Danach ging es über schlimme Schotterpisten. Hier zweigen von einer Europastraße durchaus mal Waldwege ab mit einem Schild "Mosseryd 7". Und die meinen das ernst. Dieser Waldweg, bestehend aus 2 in den Matsch oder ins Gras gefahrene Reifenspuren SIND der 7 Kilometer lange Weg nach Mosseryd, nicht etwa eine Abkürzung durchs Gehölz. Immerhin sind die Menschen in solchen Orten an Autos gewöhnt und springen nicht in Panik beiseite wenn man dort durchfährt.



Brahehus (bzw. was davon noch übrig ist) Die Ruine von Brahehus. Da war ich jetzt auch das 3., mindestens 4., wenn nicht mehrte Mal. Mehrte? Also mehr als 4. Mal.

Immer wieder schön, da hin zu kommen. Danach ging es nach Gränna. Unten am Hafen geht eine Fähre auf die Insel Visningsö im Vätternsee. Ich war noch nie dort. Am Hafen.

Das holte ich jetzt nach. Dort unten gibt es auch Campingplätze und Stellplätze für WoMos. Allerdings kostet eine Stunde 45:- oder für 24 Stunden 145:-.

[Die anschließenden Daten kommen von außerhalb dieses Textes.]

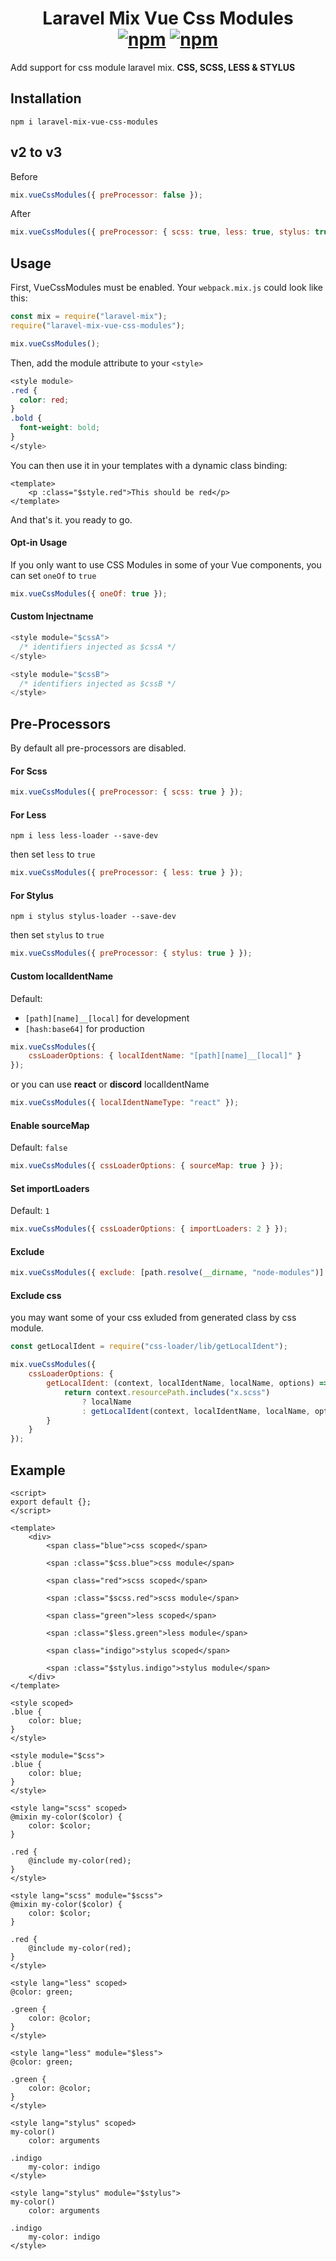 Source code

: <h1 align="center">
    Laravel Mix Vue Css Modules
    <br>
    <a href="https://www.npmjs.com/package/laravel-mix-vue-css-modules"><img src="https://img.shields.io/npm/v/laravel-mix-vue-css-modules.svg?style=for-the-badge" alt="npm" /></a> <a href="https://www.npmjs.com/package/laravel-mix-vue-css-modules"><img src="https://img.shields.io/npm/dt/laravel-mix-vue-css-modules.svg?style=for-the-badge" alt="npm" /></a>
</h1>

Add support for css module laravel mix. **CSS, SCSS, LESS & STYLUS**

## Installation

```
npm i laravel-mix-vue-css-modules
```

## v2 to v3

Before

```js
mix.vueCssModules({ preProcessor: false });
```

After

```js
mix.vueCssModules({ preProcessor: { scss: true, less: true, stylus: true } });
```

## Usage

First, VueCssModules must be enabled. Your `webpack.mix.js` could look like this:

```js
const mix = require("laravel-mix");
require("laravel-mix-vue-css-modules");

mix.vueCssModules();
```

Then, add the module attribute to your `<style>`

```css
<style module>
.red {
  color: red;
}
.bold {
  font-weight: bold;
}
</style>
```

You can then use it in your templates with a dynamic class binding:

```vue
<template>
    <p :class="$style.red">This should be red</p>
</template>
```

And that's it. you ready to go.

#### Opt-in Usage

If you only want to use CSS Modules in some of your Vue components, you can set `oneOf` to `true`

```js
mix.vueCssModules({ oneOf: true });
```

#### Custom Injectname

```js
<style module="$cssA">
  /* identifiers injected as $cssA */
</style>

<style module="$cssB">
  /* identifiers injected as $cssB */
</style>
```

## Pre-Processors

By default all pre-processors are disabled.

#### For Scss

```js
mix.vueCssModules({ preProcessor: { scss: true } });
```

#### For Less

`npm i less less-loader --save-dev`

then set `less` to `true`

```js
mix.vueCssModules({ preProcessor: { less: true } });
```

#### For Stylus

`npm i stylus stylus-loader --save-dev`

then set `stylus` to `true`

```js
mix.vueCssModules({ preProcessor: { stylus: true } });
```

#### Custom localIdentName

Default:

-   `[path][name]__[local]` for development
-   `[hash:base64]` for production

```js
mix.vueCssModules({
    cssLoaderOptions: { localIdentName: "[path][name]__[local]" }
});
```

or you can use **react** or **discord** localIdentName

```js
mix.vueCssModules({ localIdentNameType: "react" });
```

#### Enable sourceMap

Default: `false`

```js
mix.vueCssModules({ cssLoaderOptions: { sourceMap: true } });
```

#### Set importLoaders

Default: `1`

```js
mix.vueCssModules({ cssLoaderOptions: { importLoaders: 2 } });
```

#### Exclude

```js
mix.vueCssModules({ exclude: [path.resolve(__dirname, "node-modules")] });
```

#### Exclude css

you may want some of your css exluded from generated class by css module.

```js
const getLocalIdent = require("css-loader/lib/getLocalIdent");

mix.vueCssModules({
    cssLoaderOptions: {
        getLocalIdent: (context, localIdentName, localName, options) => {
            return context.resourcePath.includes("x.scss")
                ? localName
                : getLocalIdent(context, localIdentName, localName, options);
        }
    }
});
```

## Example

```vue
<script>
export default {};
</script>

<template>
    <div>
        <span class="blue">css scoped</span>

        <span :class="$css.blue">css module</span>

        <span class="red">scss scoped</span>

        <span :class="$scss.red">scss module</span>

        <span class="green">less scoped</span>

        <span :class="$less.green">less module</span>

        <span class="indigo">stylus scoped</span>

        <span :class="$stylus.indigo">stylus module</span>
    </div>
</template>

<style scoped>
.blue {
    color: blue;
}
</style>

<style module="$css">
.blue {
    color: blue;
}
</style>

<style lang="scss" scoped>
@mixin my-color($color) {
    color: $color;
}

.red {
    @include my-color(red);
}
</style>

<style lang="scss" module="$scss">
@mixin my-color($color) {
    color: $color;
}

.red {
    @include my-color(red);
}
</style>

<style lang="less" scoped>
@color: green;

.green {
    color: @color;
}
</style>

<style lang="less" module="$less">
@color: green;

.green {
    color: @color;
}
</style>

<style lang="stylus" scoped>
my-color()
    color: arguments

.indigo
    my-color: indigo
</style>

<style lang="stylus" module="$stylus">
my-color()
    color: arguments

.indigo
    my-color: indigo
</style>
```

Schieflage in Gränna Auf dem Rückweg begann es, heftig zu regnen. Im örtlichen Coop kaufte ich Zingo (eine Limo), gesalzene Butter, Käse und Lachs. Mein Parkplatz hat ein übles Gefälle, wobei das iPhone meinte es wären nur 8°.

Zum Abendbrot gab es Tunnbröd mit Butter und Lachs. Daher der intensive Fischgeruch.

Morgen geht es erst nach Röttle, dann werden in Gränna Zuckerstangen gekauft. Die berühmten Polkagrisar. Aber erst ab 11:00. Vorher wird der Laden nicht geöffnet.